* **Task objective**
Provide the count of lines below that include the word "integer", without any accompanying remarks.

* **Material for the task**

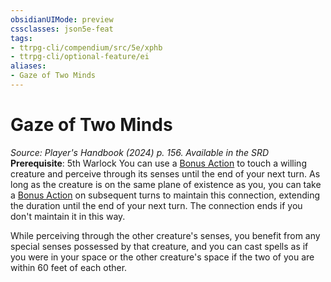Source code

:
 ```yaml
---
obsidianUIMode: preview
cssclasses: json5e-feat
tags:
- ttrpg-cli/compendium/src/5e/xphb
- ttrpg-cli/optional-feature/ei
aliases:
- Gaze of Two Minds
---
```

# Gaze of Two Minds
*Source: Player's Handbook (2024) p. 156. Available in the <span title='Systems Reference Document (5.2)'>SRD</span>*  
**Prerequisite**: 5th Warlock
You can use a [Bonus Action](Інструменти%20ДМ/CLI/rules/variant-rules/bonus-action-xphb.md) to touch a willing creature and perceive through its senses until the end of your next turn. As long as the creature is on the same plane of existence as you, you can take a [Bonus Action](Інструменти%20ДМ/CLI/rules/variant-rules/bonus-action-xphb.md) on subsequent turns to maintain this connection, extending the duration until the end of your next turn. The connection ends if you don't maintain it in this way.

While perceiving through the other creature's senses, you benefit from any special senses possessed by that creature, and you can cast spells as if you were in your space or the other creature's space if the two of you are within 60 feet of each other.
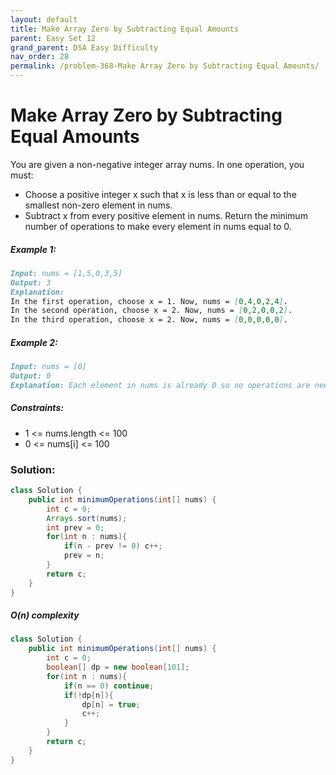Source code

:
```yaml
---
layout: default
title: Make Array Zero by Subtracting Equal Amounts
parent: Easy Set 12
grand_parent: DSA Easy Difficulty
nav_order: 28
permalink: /problem-368-Make Array Zero by Subtracting Equal Amounts/
---
```

# Make Array Zero by Subtracting Equal Amounts
You are given a non-negative integer array nums. In one operation, you must:

* Choose a positive integer x such that x is less than or equal to the smallest non-zero element in nums.
* Subtract x from every positive element in nums.
Return the minimum number of operations to make every element in nums equal to 0.

##### Example 1:
```markdown
Input: nums = [1,5,0,3,5]
Output: 3
Explanation:
In the first operation, choose x = 1. Now, nums = [0,4,0,2,4].
In the second operation, choose x = 2. Now, nums = [0,2,0,0,2].
In the third operation, choose x = 2. Now, nums = [0,0,0,0,0].
```
##### Example 2:
```markdown
Input: nums = [0]
Output: 0
Explanation: Each element in nums is already 0 so no operations are needed.
```
##### Constraints:
* 1 <= nums.length <= 100
* 0 <= nums[i] <= 100

### Solution:
```java
class Solution {
    public int minimumOperations(int[] nums) {
        int c = 0;
        Arrays.sort(nums);
        int prev = 0;
        for(int n : nums){
            if(n - prev != 0) c++;
            prev = n;
        }
        return c;
    }
}
```
##### O(n) complexity
```java
class Solution {
    public int minimumOperations(int[] nums) {
        int c = 0;
        boolean[] dp = new boolean[101];
        for(int n : nums){
            if(n == 0) continue;
            if(!dp[n]){
                dp[n] = true;
                c++;
            }
        }
        return c;
    }
}
```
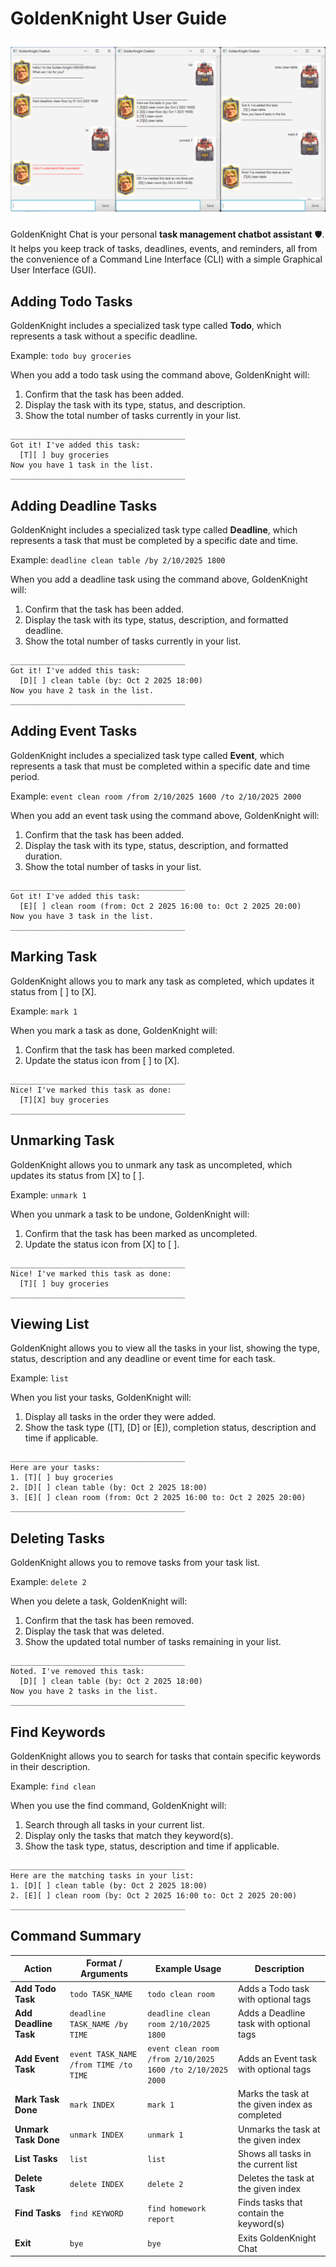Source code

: # GoldenKnight User Guide

![GoldenKnight UI](Ui.png)

GoldenKnight Chat is your personal **task management chatbot assistant** 🛡️.  
It helps you keep track of tasks, deadlines, events, and reminders, all from the convenience of a 
Command Line Interface (CLI) with a simple Graphical User Interface (GUI).

## Adding Todo Tasks

GoldenKnight includes a specialized task type called **Todo**,
which represents a task without a specific deadline.

Example: `todo buy groceries`

When you add a todo task using the command above, GoldenKnight will:
1. Confirm that the task has been added.
2. Display the task with its type, status, and description.
3. Show the total number of tasks currently in your list.

```
_______________________________________
Got it! I've added this task:
  [T][ ] buy groceries
Now you have 1 task in the list.
_______________________________________
```


## Adding Deadline Tasks

GoldenKnight includes a specialized task type called **Deadline**, 
which represents a task that must be completed by a specific date and time.

Example: `deadline clean table /by 2/10/2025 1800`

When you add a deadline task using the command above, GoldenKnight will:
1. Confirm that the task has been added. 
2. Display the task with its type, status, description, and formatted deadline. 
3. Show the total number of tasks currently in your list.

```
_______________________________________
Got it! I've added this task:
  [D][ ] clean table (by: Oct 2 2025 18:00)
Now you have 2 task in the list.
_______________________________________
```

## Adding Event Tasks

GoldenKnight includes a specialized task type called **Event**,
which represents a task that must be completed within a specific date and time period.

Example: `event clean room /from 2/10/2025 1600 /to 2/10/2025 2000`

When you add an event task using the command above, GoldenKnight will:
1. Confirm that the task has been added.
2. Display the task with its type, status, description, and formatted duration.
3. Show the total number of tasks in your list.

```
_______________________________________
Got it! I've added this task:
  [E][ ] clean room (from: Oct 2 2025 16:00 to: Oct 2 2025 20:00)
Now you have 3 task in the list.
_______________________________________
```

## Marking Task

GoldenKnight allows you to mark any task as completed, which updates it status from [ ] to [X].

Example: `mark 1`

When you mark a task as done, GoldenKnight will:
1. Confirm that the task has been marked completed.
2. Update the status icon from [ ] to [X].

```
_______________________________________
Nice! I've marked this task as done:
  [T][X] buy groceries
_______________________________________
```

## Unmarking Task

GoldenKnight allows you to unmark any task as uncompleted, which updates its status from [X] to [ ].

Example: `unmark 1`

When you unmark a task to be undone, GoldenKnight will:
1. Confirm that the task has been marked as uncompleted.
2. Update the status icon from [X] to [ ].

```
_______________________________________
Nice! I've marked this task as done:
  [T][ ] buy groceries
_______________________________________
```

## Viewing List

GoldenKnight allows you to view all the tasks in your list, showing the type, status,
description and any deadline or event time for each task.

Example: `list`

When you list your tasks, GoldenKnight will:
1. Display all tasks in the order they were added.
2. Show the task type ([T], [D] or [E]), completion status, description and time if applicable.

```
_______________________________________
Here are your tasks:
1. [T][ ] buy groceries
2. [D][ ] clean table (by: Oct 2 2025 18:00)
3. [E][ ] clean room (from: Oct 2 2025 16:00 to: Oct 2 2025 20:00)
_______________________________________
```

## Deleting Tasks

GoldenKnight allows you to remove tasks from your task list.

Example: `delete 2`

When you delete a task, GoldenKnight will:
1. Confirm that the task has been removed.
2. Display the task that was deleted.
3. Show the updated total number of tasks remaining in your list.

```
_______________________________________
Noted. I've removed this task:
  [D][ ] clean table (by: Oct 2 2025 18:00)
Now you have 2 tasks in the list.
_______________________________________
```

## Find Keywords

GoldenKnight allows you to search for tasks that contain specific keywords in their description.

Example: `find clean`

When you use the find command, GoldenKnight will:
1. Search through all tasks in your current list.
2. Display only the tasks that match they keyword(s).
3. Show the task type, status, description and time if applicable.

```
_______________________________________
Here are the matching tasks in your list:
1. [D][ ] clean table (by: Oct 2 2025 18:00)
2. [E][ ] clean room (by: Oct 2 2025 16:00 to: Oct 2 2025 20:00)
_______________________________________
```

## Command Summary

| Action                | Format / Arguments                    | Example Usage                                              | Description                                    |
|-----------------------|---------------------------------------|------------------------------------------------------------|------------------------------------------------|
| **Add Todo Task**     | `todo TASK_NAME`                      | `todo clean room`                                          | Adds a Todo task with optional tags            |
| **Add Deadline Task** | `deadline TASK_NAME /by TIME`         | `deadline clean room 2/10/2025 1800`                       | Adds a Deadline task with optional tags        |
| **Add Event Task**    | `event TASK_NAME /from TIME /to TIME` | `event clean room /from 2/10/2025 1600 /to 2/10/2025 2000` | Adds an Event task with optional tags          |
| **Mark Task Done**    | `mark INDEX`                          | `mark 1`                                                   | Marks the task at the given index as completed |
| **Unmark Task Done**  | `unmark INDEX`                        | `unmark 1`                                                 | Unmarks the task at the given index            |
| **List Tasks**        | `list`                                | `list`                                                     | Shows all tasks in the current list            |
| **Delete Task**       | `delete INDEX`                        | `delete 2`                                                 | Deletes the task at the given index            |
| **Find Tasks**        | `find KEYWORD`                        | `find homework report`                                     | Finds tasks that contain the keyword(s)        |
| **Exit**              | `bye`                                 | `bye`                                                      | Exits GoldenKnight Chat                        |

* **Written response**
2